• Records for this exercise:
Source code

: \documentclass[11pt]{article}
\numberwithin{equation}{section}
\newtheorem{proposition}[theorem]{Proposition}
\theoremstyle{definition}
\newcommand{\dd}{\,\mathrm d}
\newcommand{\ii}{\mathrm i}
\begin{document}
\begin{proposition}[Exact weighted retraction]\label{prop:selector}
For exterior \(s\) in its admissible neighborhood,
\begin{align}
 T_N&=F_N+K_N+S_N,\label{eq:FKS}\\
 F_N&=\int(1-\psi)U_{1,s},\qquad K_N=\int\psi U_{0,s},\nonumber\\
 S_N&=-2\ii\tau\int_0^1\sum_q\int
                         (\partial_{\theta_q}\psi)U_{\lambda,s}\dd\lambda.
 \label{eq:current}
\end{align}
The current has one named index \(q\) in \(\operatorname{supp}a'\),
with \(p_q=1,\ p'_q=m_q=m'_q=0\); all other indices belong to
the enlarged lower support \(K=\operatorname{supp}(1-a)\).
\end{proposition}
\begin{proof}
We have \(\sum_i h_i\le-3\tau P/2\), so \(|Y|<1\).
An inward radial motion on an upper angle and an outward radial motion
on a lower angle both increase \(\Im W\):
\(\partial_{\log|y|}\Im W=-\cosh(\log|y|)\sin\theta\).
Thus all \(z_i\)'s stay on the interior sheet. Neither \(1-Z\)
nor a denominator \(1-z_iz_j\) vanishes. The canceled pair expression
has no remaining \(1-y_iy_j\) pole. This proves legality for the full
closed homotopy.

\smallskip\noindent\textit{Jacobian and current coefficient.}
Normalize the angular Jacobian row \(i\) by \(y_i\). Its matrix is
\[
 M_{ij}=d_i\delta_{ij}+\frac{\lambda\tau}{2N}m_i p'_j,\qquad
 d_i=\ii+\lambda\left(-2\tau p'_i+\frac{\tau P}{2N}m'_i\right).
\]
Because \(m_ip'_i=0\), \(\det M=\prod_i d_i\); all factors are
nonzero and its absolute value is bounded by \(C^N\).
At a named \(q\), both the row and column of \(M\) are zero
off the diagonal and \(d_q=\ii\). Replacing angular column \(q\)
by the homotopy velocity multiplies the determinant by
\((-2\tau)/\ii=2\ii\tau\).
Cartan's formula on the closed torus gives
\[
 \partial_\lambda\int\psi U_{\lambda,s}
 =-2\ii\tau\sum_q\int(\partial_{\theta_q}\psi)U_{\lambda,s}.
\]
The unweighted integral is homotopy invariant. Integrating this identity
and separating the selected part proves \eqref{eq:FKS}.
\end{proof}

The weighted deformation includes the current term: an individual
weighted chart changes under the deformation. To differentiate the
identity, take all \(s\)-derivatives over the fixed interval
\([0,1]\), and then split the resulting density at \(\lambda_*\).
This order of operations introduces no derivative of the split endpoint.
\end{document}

---

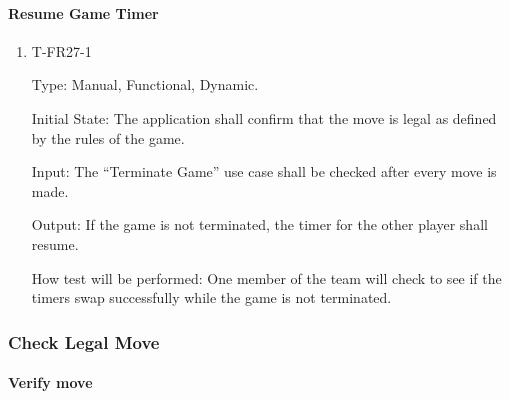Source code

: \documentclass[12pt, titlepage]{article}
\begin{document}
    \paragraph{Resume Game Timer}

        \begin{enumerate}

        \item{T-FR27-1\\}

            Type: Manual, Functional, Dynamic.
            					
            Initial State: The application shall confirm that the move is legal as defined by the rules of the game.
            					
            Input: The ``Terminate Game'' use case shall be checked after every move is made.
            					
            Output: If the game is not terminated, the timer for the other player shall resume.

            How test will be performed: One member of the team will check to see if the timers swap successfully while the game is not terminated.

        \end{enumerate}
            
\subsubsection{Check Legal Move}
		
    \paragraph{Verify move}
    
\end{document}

• Task objective: Only those lines of the entries above that run from the line containing "the enlarged lower" to the line containing "on a lower angle", both included, should be transcribed exactly.

• Expected answer:
the enlarged lower support \(K=\operatorname{supp}(1-a)\).
\end{proposition}
\begin{proof}
We have \(\sum_i h_i\le-3\tau P/2\), so \(|Y|<1\).
An inward radial motion on an upper angle and an outward radial motion
on a lower angle both increase \(\Im W\):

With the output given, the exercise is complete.